BIO
Laura Brandon, Historian, Art and War, Canadian War Museum, is the author of Art or Memorial? The Forgotten History of Canada’s War Art (2006) and Art and War (2007), a survey of western war art. Of her more than 40 exhibitions, the most recent are Transformations: A. Y. Jackson and Otto Dix and Witness: Canadian First World War Art, which recently closed in Ottawa. Dr. Brandon holds a B.A. (Hons.) in History and Art History from the University of Bristol, England, an M.A. in Art History from Queen’s University, Canada, and a Ph.D. in History from Carleton University, Canada. She is an adjunct professor in the School for Studies in Art and Culture at Carleton University, Ottawa.
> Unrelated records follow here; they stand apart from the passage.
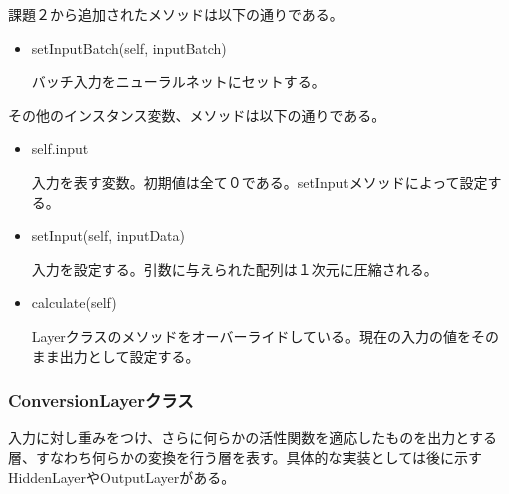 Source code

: \documentclass{ujarticle} %
\begin{document}
課題２から追加されたメソッドは以下の通りである。

\begin{itemize}
  \item setInputBatch(self, inputBatch)

  バッチ入力をニューラルネットにセットする。
\end{itemize}

その他のインスタンス変数、メソッドは以下の通りである。
\begin{itemize}
  \item self.input

  入力を表す変数。初期値は全て０である。setInputメソッドによって設定する。

  \item setInput(self, inputData)

  入力を設定する。引数に与えられた配列は１次元に圧縮される。

  \item calculate(self)

  Layerクラスのメソッドをオーバーライドしている。現在の入力の値をそのまま出力として設定する。
\end{itemize}

\subsubsection{ConversionLayerクラス}
入力に対し重みをつけ、さらに何らかの活性関数を適応したものを出力とする層、すなわち何らかの変換を行う層を表す。具体的な実装としては後に示すHiddenLayerやOutputLayerがある。
\end{document}
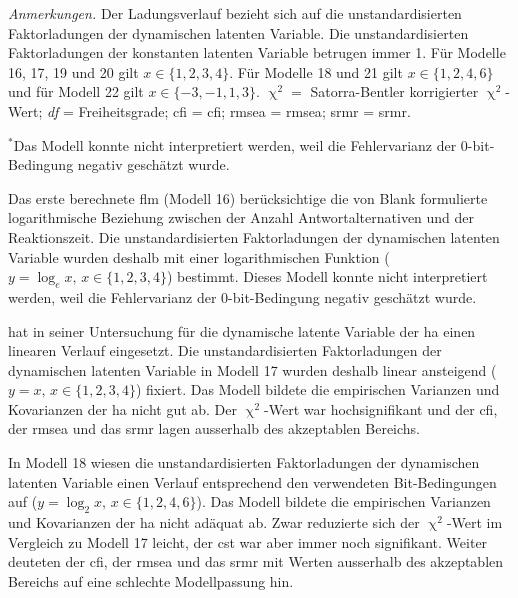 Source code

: \documentclass[11pt, twoside, a4paper]{book}		%
\begin{document}
\begin{table}[htb]
\begin{adjustbox}{width=1\textwidth, keepaspectratio}
\begin{threeparttable}
{\begin{tabular}
					
				\end{tabular}%
			}
			\begin{tablenotes}[flushleft]
				\footnotesize				%
				\setlength{}	%
				\item \textit{Anmerkungen.} Der Ladungsverlauf bezieht sich auf die unstandardisierten Faktorladungen der dynamischen latenten Variable. Die unstandardisierten Faktorladungen der konstanten latenten Variable betrugen immer 1. Für Modelle 16, 17, 19 und 20 gilt $x\in\{1,2,3,4\}$. Für Modelle 18 und 21 gilt $x\in\{1,2,4,6\}$ und für Modell 22 gilt $x\in\{-3,-1,1,3\}$. $\upchi^2 =$ Satorra-Bentler \citeyearpar{Satorra1994} korrigierter $\upchi^2$-Wert; \textit{df} = Freiheitsgrade; \gls{cfi} = \acrlong{cfi}; \gls{rmsea} = \acrlong{rmsea}; \gls{srmr} = \acrlong{srmr}.
				\item {$^{*}$}Das Modell konnte nicht interpretiert werden, weil die Fehlervarianz der 0-bit-Bedingung negativ geschätzt wurde.
			\end{tablenotes}%
		\end{threeparttable}
	\end{adjustbox}	
\end{table}

Das erste berechnete \gls{flm} (Modell 16) berücksichtige die von Blank \citep[1934; zitiert nach][S. 11]{Hick1952} formulierte logarithmische Beziehung zwischen der Anzahl Antwortalternativen und der Reaktionszeit. Die unstandardisierten Faktorladungen der dynamischen latenten Variable wurden deshalb mit einer logarithmischen Funktion ($y=\log_{e}x,\,x\in\{1, 2, 3, 4\}$) bestimmt. Dieses Modell konnte nicht interpretiert werden, weil die Fehlervarianz der 0-bit-Bedingung negativ geschätzt wurde.

\citet{Schweizer2006b} hat in seiner Untersuchung für die dynamische latente Variable der \gls{ha} einen linearen Verlauf eingesetzt. 
Die unstandardisierten Faktorladungen der dynamischen latenten Variable in Modell 17 wurden deshalb linear ansteigend ($y=x,\,x\in\{1, 2, 3, 4\}$) fixiert. Das Modell bildete die empirischen Varianzen und Kovarianzen der \gls{ha} nicht gut ab. Der $\upchi^2$-Wert war hochsignifikant und der \gls{cfi}, der \gls{rmsea} und das \gls{srmr} lagen ausserhalb des akzeptablen Bereichs.

In Modell 18 wiesen die unstandardisierten Faktorladungen der dynamischen latenten Variable einen Verlauf entsprechend den verwendeten Bit-Bedingungen auf ($y=\log_{2}x,\,x\in\{1, 2, 4, 6\}$). Das Modell bildete die empirischen Varianzen und Kovarianzen der \gls{ha} nicht adäquat ab. Zwar reduzierte sich der $\upchi^2$-Wert im Vergleich zu Modell 17 leicht, der \gls{cst} war aber immer noch signifikant. Weiter deuteten der \gls{cfi}, der \gls{rmsea} und das \gls{srmr} mit Werten ausserhalb des akzeptablen Bereichs auf eine schlechte Modellpassung hin.
\end{document}
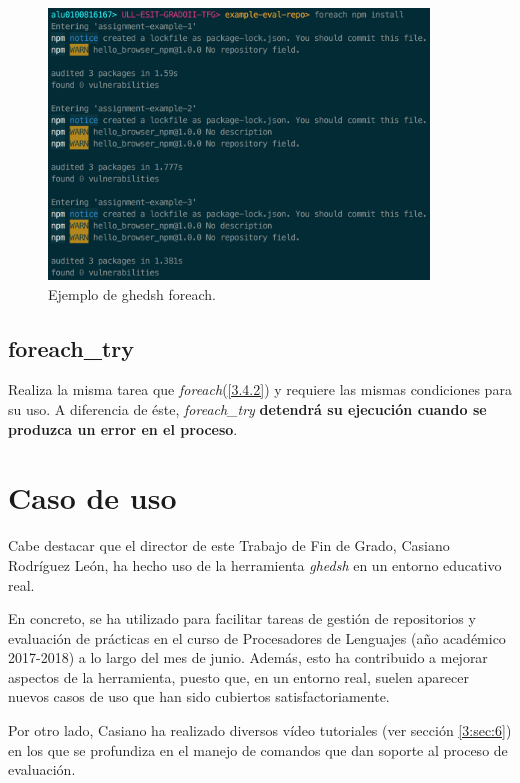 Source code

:\begin{figure}[H]
	\begin{center}
	\includegraphics[width=0.9\textwidth]{images/foreach-example.png}
	\caption{Ejemplo de ghedsh foreach.}
	\label{fig:foreach-example}
	\end{center}
\end{figure}

\subsection{foreach\_try}
\label{3.4.3}

Realiza la misma tarea que {\it foreach}(\ref{3.4.2}) y requiere las mismas condiciones para su uso. A diferencia de éste, {\it foreach\_try} \textbf{detendrá su ejecución cuando se produzca un error en el proceso}.

\section{Caso de uso}
\label{3:sec:5}

Cabe destacar que el director de este Trabajo de Fin de Grado, Casiano Rodríguez León, ha hecho uso de la herramienta {\it ghedsh} en un entorno educativo real.
\bigskip

En concreto, se ha utilizado para facilitar tareas de gestión de repositorios y evaluación de prácticas en el curso de Procesadores de Lenguajes (año académico 2017-2018) a lo largo del mes de junio. Además, esto ha contribuido a mejorar aspectos de la herramienta,
puesto que, en un entorno real, suelen aparecer nuevos casos de uso que han sido cubiertos satisfactoriamente.
\bigskip

Por otro lado, Casiano ha realizado diversos vídeo tutoriales (ver sección \ref{3:sec:6}) en los que se profundiza en el manejo de comandos que dan soporte al proceso de evaluación.

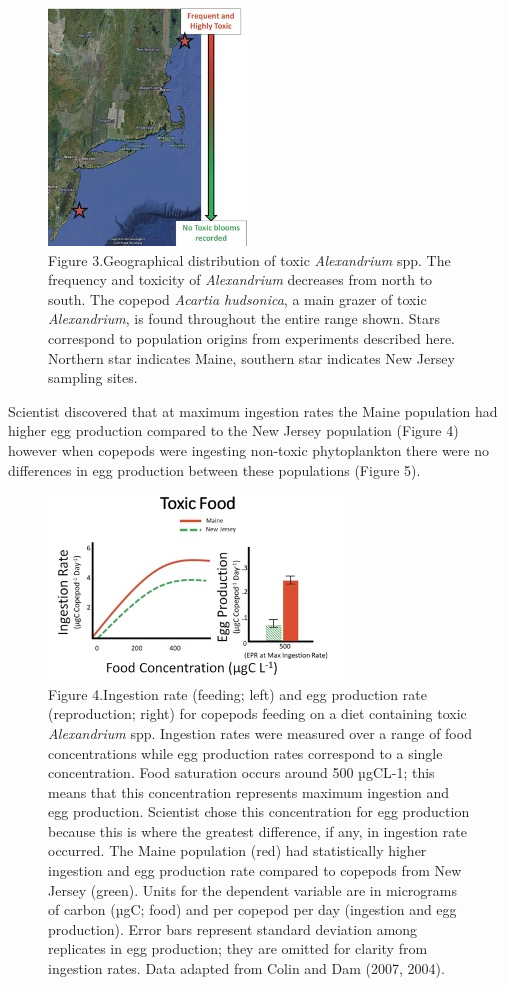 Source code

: \documentclass[
]{book}
\begin{document}
\begin{figure}
\centering
\includegraphics{images/figure3.png}
\caption{Figure 3.Geographical distribution of toxic \emph{Alexandrium} spp. The frequency and toxicity of \emph{Alexandrium} decreases from north to south. The copepod \emph{Acartia hudsonica}, a main grazer of toxic \emph{Alexandrium}, is found throughout the entire range shown. Stars correspond to population origins from experiments described here. Northern star indicates Maine, southern star indicates New Jersey sampling sites.}
\end{figure}

Scientist discovered that at maximum ingestion rates the Maine population had higher egg production compared to the New Jersey population (Figure 4) however when copepods were ingesting non-toxic phytoplankton there were no differences in egg production between these populations (Figure 5).

\begin{figure}
\centering
\includegraphics{images/figure4.png}
\caption{Figure 4.Ingestion rate (feeding; left) and egg production rate (reproduction; right) for copepods feeding on a diet containing toxic \emph{Alexandrium} spp. Ingestion rates were measured over a range of food concentrations while egg production rates correspond to a single concentration. Food saturation occurs around 500 µgCL-1; this means that this concentration represents maximum ingestion and egg production. Scientist chose this concentration for egg production because this is where the greatest difference, if any, in ingestion rate occurred. The Maine population (red) had statistically higher ingestion and egg production rate compared to copepods from New Jersey (green). Units for the dependent variable are in micrograms of carbon (µgC; food) and per copepod per day (ingestion and egg production). Error bars represent standard deviation among replicates in egg production; they are omitted for clarity from ingestion rates. Data adapted from Colin and Dam (2007, 2004).}
\end{figure}
\end{document}
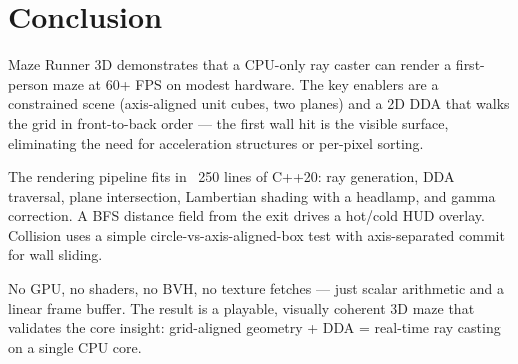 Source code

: \chapter{Conclusion}

Maze Runner 3D demonstrates that a CPU-only ray caster can render a first-person maze at 60+ FPS on modest hardware. The key enablers are a constrained scene (axis-aligned unit cubes, two planes) and a 2D DDA that walks the grid in front-to-back order — the first wall hit is the visible surface, eliminating the need for acceleration structures or per-pixel sorting.

The rendering pipeline fits in ~250 lines of C++20: ray generation, DDA traversal, plane intersection, Lambertian shading with a headlamp, and gamma correction. A BFS distance field from the exit drives a hot/cold HUD overlay. Collision uses a simple circle-vs-axis-aligned-box test with axis-separated commit for wall sliding.

No GPU, no shaders, no BVH, no texture fetches — just scalar arithmetic and a linear frame buffer. The result is a playable, visually coherent 3D maze that validates the core insight: grid-aligned geometry + DDA = real-time ray casting on a single CPU core. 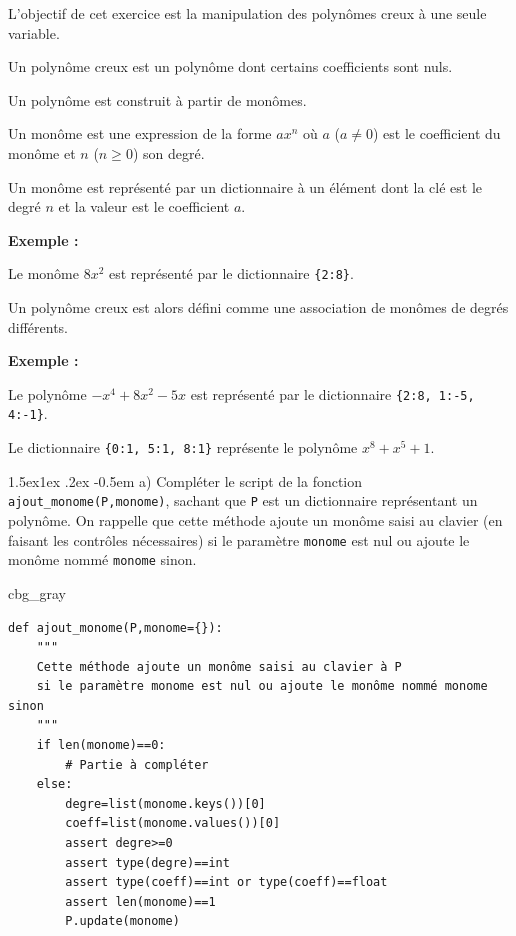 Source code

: \documentclass[%
oneside,                 %
final,                   %
10pt,french]{article}
\makeatletter
\newenvironment{_cod_tight}[1]{
   \def\FrameCommand{\colorbox{#1}}
   \FrameRule0.6pt\MakeFramed {\FrameRestore}\vskip3mm}
   {\vskip0mm\endMakeFramed}
\newenvironment{cod}[1]{
\bgroup\rmfamily
\fboxsep=0mm\relax
\begin{_cod_tight}{#1}
\list{}{\parsep=-2mm\parskip=0mm\topsep=0pt\leftmargin=2mm
\rightmargin=2\leftmargin\leftmargin=4pt\relax}
\item\relax}
{\endlist\end{_cod_tight}\egroup}
\newenvironment{doconceexercise}{}{}
\newcounter{doconceexercisecounter}
\newcommand\subex{\@startsection{paragraph}{4}{\z@}%
                  {1.5ex\@plus1ex \@minus.2ex}%
                  {-0.5em}%
                  {\normalfont\normalsize\bfseries}}
\makeatother
\begin{document}


\begin{doconceexercise}



L'objectif de cet exercice est la manipulation des polynômes creux à une seule variable.

Un polynôme creux est un polynôme dont certains coefficients sont nuls.

Un polynôme est construit à partir de monômes.

Un monôme est une expression de la forme $a x^n$ où $a$ ($a \neq 0$) est le coefficient du monôme et $n$ ($n \ge 0$) son degré.

Un monôme est représenté par un dictionnaire à un élément dont la clé est le degré $n$ et la valeur est le coefficient $a$.

\textbf{Exemple :}

Le monôme $8 x^2$ est représenté par le dictionnaire \Verb!{2:8}!.

Un polynôme creux est alors défini comme une association de monômes de degrés différents.

\textbf{Exemple :}

Le polynôme $-x^4 + 8 x^2 - 5 x$ est représenté par le dictionnaire \Verb!{2:8, 1:-5, 4:-1}!.

Le dictionnaire \Verb!{0:1, 5:1, 8:1}! représente le polynôme $x^8 + x^5 + 1$.


\subex{a)}
Compléter le script de la fonction \Verb!ajout_monome(P,monome)!, sachant que \texttt{P} est un dictionnaire représentant un polynôme. On rappelle que cette méthode ajoute un monôme saisi au clavier (en faisant les contrôles nécessaires) si le paramètre \texttt{monome} est nul ou ajoute le monôme nommé \texttt{monome} sinon.

\begin{cod}{cbg_gray}\begin{verbatim}
def ajout_monome(P,monome={}):
    """
    Cette méthode ajoute un monôme saisi au clavier à P
    si le paramètre monome est nul ou ajoute le monôme nommé monome sinon
    """
    if len(monome)==0:
        # Partie à compléter
    else:
        degre=list(monome.keys())[0]
        coeff=list(monome.values())[0]
        assert degre>=0
        assert type(degre)==int
        assert type(coeff)==int or type(coeff)==float
        assert len(monome)==1
        P.update(monome)
\end{verbatim}
\end{cod}
\noindent


\end{doconceexercise}
\end{document}
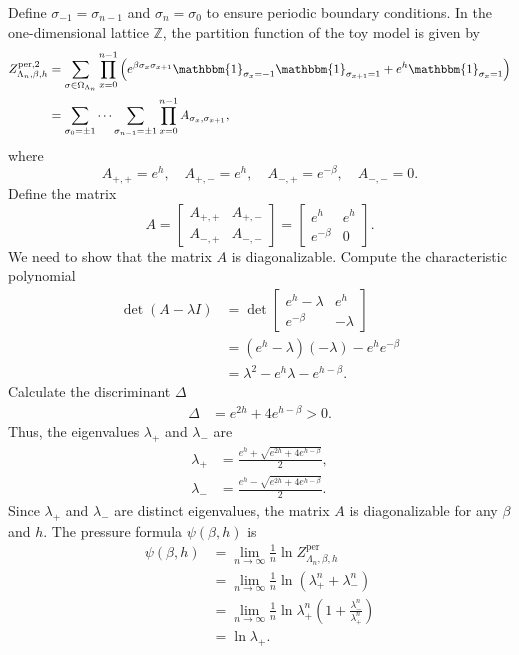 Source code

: \documentclass[11pt]{book}
\begin{document}
Define $\sigma_{-1} = \sigma_{n-1}$ and $\sigma_n = \sigma_0$ to ensure periodic boundary conditions. In the one-dimensional lattice $\mathbb{Z}$, the partition function of the toy model is given by
\begin{equation}\label{partition_function_tm2}
\begin{aligned}
Z^{\text{per,2}}_{\Lambda_n,\beta,h}  
&= \sum_{\sigma \in \Omega_{\Lambda_n}} \prod_{x=0}^{n-1} \left( e^{\beta \sigma_{x}\sigma_{x+1}} \mathbbm{1}_{\sigma_x = -1} \mathbbm{1}_{\sigma_{x+1} = 1} + e^{h} \mathbbm{1}_{\sigma_x = 1} \right) \\
&= \sum_{\sigma_0=\pm 1} \cdots \sum_{\sigma_{n-1}=\pm 1} \prod_{x=0}^{n-1} A_{\sigma_x,\sigma_{x+1}},
\end{aligned}
\end{equation}
where
\[
A_{+,+} = e^h, \quad A_{+,-} = e^h, \quad A_{-,+} = e^{-\beta}, \quad A_{-,-} = 0.
\]
Define the matrix
\[
A = \begin{bmatrix}
A_{+,+} & A_{+,-} \\
A_{-,+} & A_{-,-}
\end{bmatrix} = \begin{bmatrix}
e^h & e^h \\
e^{-\beta} & 0
\end{bmatrix}.
\]
We need to show that the matrix $A$ is diagonalizable. Compute the characteristic polynomial
\begin{align*}
\det(A - \lambda I) &= \det\begin{bmatrix}
e^h - \lambda & e^h \\
e^{-\beta} & -\lambda
\end{bmatrix} \\
&= (e^h - \lambda)(-\lambda) - e^h e^{-\beta} \\
&= \lambda^2 - e^h \lambda - e^{h - \beta}.
\end{align*}
Calculate the discriminant $\Delta$
\begin{align*}
\Delta &= e^{2h} + 4 e^{h - \beta} > 0.
\end{align*}
Thus, the eigenvalues $\lambda_+$ and $\lambda_-$ are
\begin{align*}
\lambda_+ &= \frac{e^h + \sqrt{e^{2h} + 4 e^{h - \beta}}}{2}, \\
\lambda_- &= \frac{e^h - \sqrt{e^{2h} + 4 e^{h - \beta}}}{2}.
\end{align*}
Since $\lambda_+$ and $\lambda_-$ are distinct eigenvalues, the matrix $A$ is diagonalizable for any $\beta$ and $h$.
The pressure formula $\psi(\beta,h)$ is
\begin{align*}
\psi(\beta,h) &= \lim_{n \to \infty} \frac{1}{n} \ln Z^{\text{per}}_{\Lambda_n,\beta,h} \\
&= \lim_{n \to \infty} \frac{1}{n} \ln \left( \lambda_+^n + \lambda_-^n \right) \\
&= \lim_{n \to \infty} \frac{1}{n} \ln \lambda_+^n \left(1 + \frac{\lambda_-^n}{\lambda_+^n} \right) \\
&= \ln \lambda_+.
\end{align*}
\end{document}
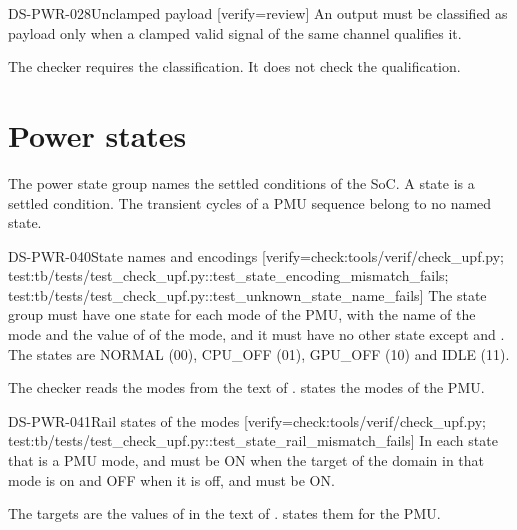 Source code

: \begin{requirement}{DS-PWR-028}{Unclamped payload}
[verify={review}]
An output must be classified as payload only when a clamped valid signal of the same channel qualifies it.
\end{requirement}
\begin{information}
The checker requires the classification. It does not check the qualification.
\end{information}

\section{Power states}\label{ds:ch:power-intent:states}
The power state group  names the settled conditions of the SoC. A state is a settled condition. The transient cycles of a PMU sequence belong to no named state.

\begin{requirement}{DS-PWR-040}{State names and encodings}
[verify={check:tools/verif/check_upf.py; test:tb/tests/test_check_upf.py::test_state_encoding_mismatch_fails; test:tb/tests/test_check_upf.py::test_unknown_state_name_fails}]
The state group must have one state for each mode of the PMU, with the name of the mode and the value of  of the mode, and it must have no other state except  and . The states are NORMAL (00), CPU\_OFF (01), GPU\_OFF (10) and IDLE (11).
\end{requirement}
\begin{information}
The checker reads the modes from the text of .  states the modes of the PMU.
\end{information}

\begin{requirement}{DS-PWR-041}{Rail states of the modes}
[verify={check:tools/verif/check_upf.py; test:tb/tests/test_check_upf.py::test_state_rail_mismatch_fails}]
In each state that is a PMU mode,  and  must be ON when the target of the domain in that mode is on and OFF when it is off, and  must be ON.
\end{requirement}
\begin{information}
The targets are the values of  in the text of .  states them for the PMU.
\end{information}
Synopsis: Women. War. Art.
This brief Ontario-focussed presentation primarily explores the work and exhibition of women war artists in the Canadian War Museum’s art collection. It includes depictions of women by male artists and touches on the military artwork of women artists not represented in the museum’s collection. With war for most of this period experienced as a predominantly masculine pursuit women’s presence as participants and artists was understandably limited. Nevertheless, by the First World War, women’s evolving wartime roles were occasionally depicted in sometimes unexpected ways by male artists, and women artists were more numerously employed, albeit on the home front. With only a few notable exceptions, female war-related subject matter and employment opportunities for women artists in wartime changed relatively little during the Second World War. Only after the Cold War, as women’s soldiering roles expanded to include combat did female war artists find increasing employment, several substantially expanding the military art genre. This history is reflected in the Canadian War museum’s exhibitions in the period.